Most people just read the paper in sections. Mal would read it, then dog-ear the sections that he read, then move to the next section in his hand. I hated it and always had. It always put a crease right through the middle of an article, smudging the words.
“Yes, Desidara?” he teased.
I gritted my teeth.
“Get out of my house.”
“Our house,” he corrected me. “And it’ll be our house until next month when I marry Margie. She’s decided it’s probably best for us to live apart until then.”
“Actually,” I corrected him right back. “This isn’t your house anymore. It’s mine. It says so on the title, and we had it settled in court. Mine.”
“My father helps pay for it,” he countered. “And my father is mine, not yours. So, therefore, the house is mine by default.”
“It’s not,” I disagreed. “Now leave.”
He leaned back in his chair, making himself more comfortable.
I knew he wasn’t going to leave, either.
My alarm beeped, signaling that I would have to go or risk being late, and I made a decision.
Walking to the counter where I’d set all my stuff out the night before, I snatched up my stuff.
I did, however, grit my teeth instead of tearing him a new one when I saw that he’d half eaten my protein trail mix that I’d made.
Goddammit.
“You better be gone by the time I get home from the gym,” I said to him.
“Or what?” he questioned.
“Or else,” I snapped.
With that, I stomped out the door that led to the garage and got even more pissed when I found his stupid car parked right next to mine inside the garage.
Therefore, item one on my agenda would be to get new locks. Item two would be to figure out how to unprogram his garage door opener.

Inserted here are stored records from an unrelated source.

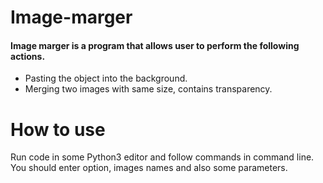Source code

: # Image-marger

#### Image marger is a program that allows user to perform the following actions.
<ul>
<li>Pasting the object into the background.</li>
<li>Merging two images with same size, contains transparency.</li>
</ul>

# How to use

Run code in some Python3 editor and follow commands in command line. You should enter option, images names and also some parameters.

After making a call to his dad, I hung up and drove as sedately as my mood would allow to the gym, arriving only five minutes late instead of ten.
By the time I got into the gym, I was in a very bad mood.
I was also in the mood to start smashing the weights around and picturing Mal’s face as I slammed them.
When I walked through the door, everyone was already started on their workout.
I walked straight over to Codie and glared.
“What’s wrong?” she asked as she slammed the sandbell down on the ground.
Thankful that she’d set up my station for me, I started slamming the sandbell down onto the ground, wishing Mal’s head was on the ground where I was slamming it.
“I walked out of my bedroom today and found Mal sitting at my counter, drinking my coffee,” I snarled.
Codie stopped and stared at me. “What?” she shrieked, garnering the attention of those around us.
“Yeah,” I continued to snarl. “He was there because he and ‘Margie’ decided to live apart until they get married next month. And he decided that since I’m living in our house alone, he’s going to live there!”